Trois figures cou­ra­geuses et encourageantes

Marie-Paule Méchineau

Marie-Paule Méchineau

La pre­mière Anne-Marie Crolais, éle­veuse de porcs dans les Côtes d’Armor est deve­nue la pre­mière femme élue res­pon­sable syn­di­cale à 24 ans. 

Michou Marcusse, 90 ans qui vit dans les Landes, une forte per­son­na­li­té inta­ris­sable sur le com­bat mené pour la libé­ra­tion des femmes et leur inser­tion dans la socié­té rurale. Elle rap­pelle qu’en 1983 a eu lieu la pre­mière mani­fes­ta­tion pour reven­di­quer le droit au sta­tut d’agricultrice.

Marie-Paule Méchineau a pour­sui­vi ses études, vécu les évé­ne­ments de mai 68, date à par­tir de la-quelle elle a mené tous les com­bats, d’abord au sein du MLF2 (créé en 1971), ensuite dans la déter­mi­na­tion à jouer un rôle dans les ins­tances pour faire évo­luer les droits des femmes agricultrices.

Des suc­cès longs à venir

Moi, agricultrice [Photo Pierre Collombet]En 1986, elles obtiennent huit semaines de congé de mater­ni­té quand les autres sala­riées ont le double depuis six ans.

En 1988, elles obtiennent le sta­tut d’exploitante, en 2010 celui d’exploitante indé­pen­dante, et enfin en 2019 (!) le droit à un congé de mater­ni­té juste et ali­gné sur celui des autres salariées.
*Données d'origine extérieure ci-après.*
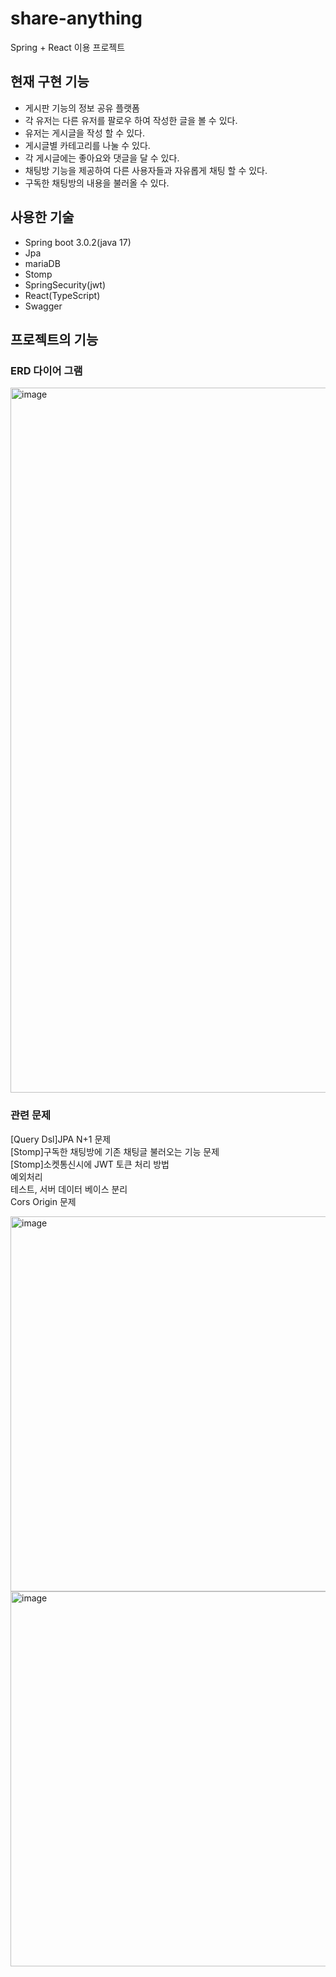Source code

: # share-anything

Spring + React 이용 프로젝트

## 현재 구현 기능
- 게시판 기능의 정보 공유 플랫폼
- 각 유저는 다른 유저를 팔로우 하여 작성한 글을 볼 수 있다.
- 유저는 게시글을 작성 할 수 있다.
- 게시글별 카테고리를 나눌 수 있다.
- 각 게시글에는 좋아요와 댓글을 달 수 있다.
- 채팅방 기능을 제공하여 다른 사용자들과 자유롭게 채팅 할 수 있다.
- 구독한 채팅방의 내용을 불러올 수 있다.

## 사용한 기술
- Spring boot 3.0.2(java 17)
- Jpa
- mariaDB
- Stomp
- SpringSecurity(jwt)
- React(TypeScript)
- Swagger

## 프로젝트의 기능

### ERD 다이어 그램
<img width="1128" alt="image" src="https://user-images.githubusercontent.com/51548333/230779783-e1bd30e8-e77f-40b2-9f89-a76cfda1f591.png">

### 관련 문제
[Query Dsl]JPA N+1 문제  
[Stomp]구독한 채팅방에 기존 채팅글 불러오는 기능 문제  
[Stomp]소켓통신시에 JWT 토큰 처리 방법  
예외처리  
테스트, 서버 데이터 베이스 분리  
Cors Origin 문제   

<img width="600" alt="image" src="https://github.com/juhee77/share-anything/assets/51548333/994cf71b-0782-4aa7-97ee-e7c15ad3bc94">
<img width="600" alt="image" src="https://github.com/juhee77/share-anything/assets/51548333/116e6226-2a83-477a-a593-5729b1260924">
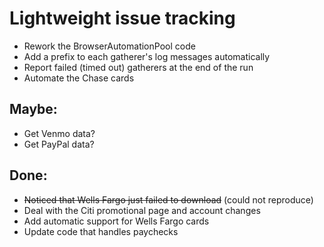 # Lightweight issue tracking

- Rework the BrowserAutomationPool code
- Add a prefix to each gatherer's log messages automatically
- Report failed (timed out) gatherers at the end of the run
- Automate the Chase cards

## Maybe:

- Get Venmo data?
- Get PayPal data?

## Done:

- ~~Noticed that Wells Fargo just failed to download~~ (could not reproduce)
- Deal with the Citi promotional page and account changes
- Add automatic support for Wells Fargo cards
- Update code that handles paychecks
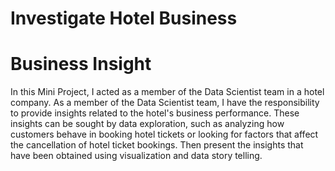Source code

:# Investigate Hotel Business

# Business Insight

In this Mini Project, I acted as a member of the Data Scientist team in a hotel company. As a member of the Data Scientist team, I have the responsibility to provide insights related to the hotel's business performance. These insights can be sought by data exploration, such as analyzing how customers behave in booking hotel tickets or looking for factors that affect the cancellation of hotel ticket bookings. Then present the insights that have been obtained using visualization and data story telling.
Marie-Paule touche une retraite de 820 € mensuels. 

Le film- docu­men­taire rend un hom­mage poi­gnant à ces « insou­mises » qui se sont bat­tues pour conti­nuer à exer­cer avec fier­té ce métier par­fois déni­gré qu’elles ont libre­ment choisi.

Trois témoi­gnages d’agricultrices euréliennes

RETOUR A LA TERRE 3

Amandine Dupuy

S’en est sui­vi un débat autour du thème « Paysannes : ces femmes qui font vivre nos ter­ri­toires » en pré­sence de la réa­li­sa­trice et de trois pay­sannes euré­liennes qui ont livré leur témoignage :

  • Amandine Dupuy, pro­duc­trice céréa­lière / Ferme Dupuy à Challet. Seule sur son exploi­ta­tion en agri­cul­ture biologique.
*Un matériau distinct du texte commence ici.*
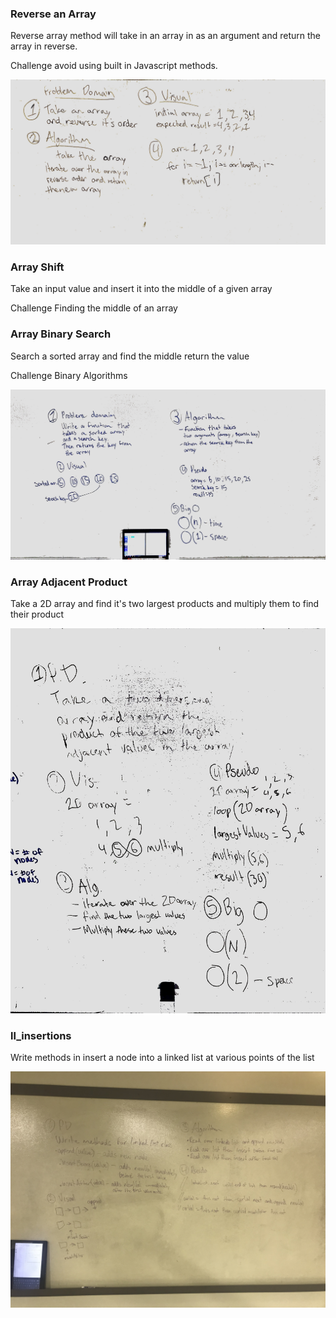 

### Reverse an Array
Reverse array method will take in an array in as an argument and return the array in reverse.

Challenge
avoid using built in Javascript methods.

<img src = "assets/reverse_array.JPG"/>

### Array Shift
Take an input value and insert it into the middle of a given array

Challenge 
Finding the middle of an array

### Array Binary Search
Search a sorted array and find the middle return the value

Challenge
Binary Algorithms

<img src = "assets/Binary_search.JPG"/>

### Array Adjacent Product 
Take a 2D array and find it's two largest products and multiply them to find their product 

<img src = "assets/whiteboard_04.jpg"/>

### ll_insertions 
Write methods in insert a node into a linked list at various points of the list

<img src = "assets/Whiteboard_06.jpg"/>




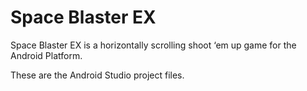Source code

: # Space Blaster EX
 Space Blaster EX is a horizontally scrolling shoot ‘em up game for the Android Platform.
 
 These are the Android Studio project files.
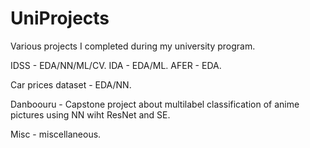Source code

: # UniProjects
Various projects I completed during my university program.

IDSS - EDA/NN/ML/CV.
IDA - EDA/ML.
AFER - EDA.

Car prices dataset - EDA/NN.

Danboouru - Capstone project about multilabel classification of anime pictures using NN wiht ResNet and SE.

Misc - miscellaneous.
  • Aude Mornas, maraî­chère à Sours. Avec son époux Alexandre, ils pro­duisent depuis 2010, sur une sur­face de 6 ha, des fruits et légumes qu’ils vendent à la ferme «Aux petits légumes».

  • Sylvie Arrondeau, ferme de la Métairie à Dancy où, depuis trente ans, ensemble avec son époux, ils pra­tiquent la poly­cul­ture et l’élevage de volailles pour pro­duire, œufs, légumes secs, farines, huiles, pains.
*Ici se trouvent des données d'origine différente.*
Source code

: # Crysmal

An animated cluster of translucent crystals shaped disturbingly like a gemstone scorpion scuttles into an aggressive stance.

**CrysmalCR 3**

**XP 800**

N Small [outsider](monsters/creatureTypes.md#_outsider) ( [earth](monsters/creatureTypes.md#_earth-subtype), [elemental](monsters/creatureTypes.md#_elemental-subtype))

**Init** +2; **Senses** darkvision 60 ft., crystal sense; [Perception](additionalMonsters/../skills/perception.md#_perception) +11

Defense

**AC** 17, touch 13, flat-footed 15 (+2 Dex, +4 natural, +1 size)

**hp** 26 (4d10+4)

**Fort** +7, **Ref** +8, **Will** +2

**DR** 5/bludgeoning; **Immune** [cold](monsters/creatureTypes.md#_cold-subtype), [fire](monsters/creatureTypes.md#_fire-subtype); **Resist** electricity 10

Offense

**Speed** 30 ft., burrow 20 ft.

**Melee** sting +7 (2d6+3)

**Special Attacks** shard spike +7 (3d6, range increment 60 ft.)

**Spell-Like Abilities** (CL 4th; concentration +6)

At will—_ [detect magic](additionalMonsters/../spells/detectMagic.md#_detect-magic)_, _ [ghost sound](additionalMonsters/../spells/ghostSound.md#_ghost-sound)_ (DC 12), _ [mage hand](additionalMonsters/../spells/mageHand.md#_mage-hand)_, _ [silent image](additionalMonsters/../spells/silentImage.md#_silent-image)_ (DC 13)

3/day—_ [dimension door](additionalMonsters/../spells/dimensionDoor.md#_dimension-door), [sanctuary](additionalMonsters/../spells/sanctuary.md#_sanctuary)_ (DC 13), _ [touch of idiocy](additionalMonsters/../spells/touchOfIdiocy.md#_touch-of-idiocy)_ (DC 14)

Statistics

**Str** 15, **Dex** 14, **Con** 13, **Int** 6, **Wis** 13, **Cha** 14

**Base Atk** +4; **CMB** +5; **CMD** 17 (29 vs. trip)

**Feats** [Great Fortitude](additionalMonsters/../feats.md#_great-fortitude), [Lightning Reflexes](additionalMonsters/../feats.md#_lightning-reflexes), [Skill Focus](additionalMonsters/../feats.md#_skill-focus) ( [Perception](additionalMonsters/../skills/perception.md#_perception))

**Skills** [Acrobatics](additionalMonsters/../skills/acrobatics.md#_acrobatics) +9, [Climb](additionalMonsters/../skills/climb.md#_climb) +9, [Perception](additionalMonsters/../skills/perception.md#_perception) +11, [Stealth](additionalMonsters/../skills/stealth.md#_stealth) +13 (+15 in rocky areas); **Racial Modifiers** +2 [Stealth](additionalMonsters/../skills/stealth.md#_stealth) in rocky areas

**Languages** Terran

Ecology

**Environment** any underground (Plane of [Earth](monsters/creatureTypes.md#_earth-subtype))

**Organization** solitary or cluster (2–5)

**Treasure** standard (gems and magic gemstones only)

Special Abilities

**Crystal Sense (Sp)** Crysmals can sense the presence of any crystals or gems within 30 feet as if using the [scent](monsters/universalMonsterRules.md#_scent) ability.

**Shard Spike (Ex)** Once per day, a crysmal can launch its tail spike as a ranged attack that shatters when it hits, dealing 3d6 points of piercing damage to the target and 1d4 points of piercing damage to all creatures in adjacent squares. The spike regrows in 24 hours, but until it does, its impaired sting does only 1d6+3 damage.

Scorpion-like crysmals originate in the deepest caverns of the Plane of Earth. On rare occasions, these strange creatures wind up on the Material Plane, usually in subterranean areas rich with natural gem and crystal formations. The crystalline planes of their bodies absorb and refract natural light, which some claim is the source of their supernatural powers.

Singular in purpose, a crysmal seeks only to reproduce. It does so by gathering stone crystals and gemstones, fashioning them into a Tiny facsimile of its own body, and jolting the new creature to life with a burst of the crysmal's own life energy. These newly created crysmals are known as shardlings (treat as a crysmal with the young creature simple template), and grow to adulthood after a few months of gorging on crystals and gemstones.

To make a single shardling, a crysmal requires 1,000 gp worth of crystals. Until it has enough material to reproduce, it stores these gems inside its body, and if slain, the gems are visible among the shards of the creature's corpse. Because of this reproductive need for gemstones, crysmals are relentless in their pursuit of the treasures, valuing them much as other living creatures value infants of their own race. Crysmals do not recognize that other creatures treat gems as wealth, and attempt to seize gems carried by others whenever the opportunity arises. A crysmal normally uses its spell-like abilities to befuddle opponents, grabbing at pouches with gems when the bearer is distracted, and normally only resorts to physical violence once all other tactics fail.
Encore bien des inéga­li­tés et des difficultés

Aude Mornas

Aude Mornas

Ce film les met à l’honneur car, autre­fois vic­times d’un ordre patriar­cal et machiste, elles béné­fi­cient actuel­le­ment des droits acquis par les luttes menées par les deux géné­ra­tions qui les ont pré­cé­dées. Il n’en reste pas moins qu’elles sont encore mal consi­dé­rées dans leurs rému­né­ra­tions et leur sta­tut. Il a fal­lu des années pour qu’elles soient consi­dé­rées comme des conjointes asso­ciées à l’entreprise de leur époux, et non comme des femmes « sans profession ».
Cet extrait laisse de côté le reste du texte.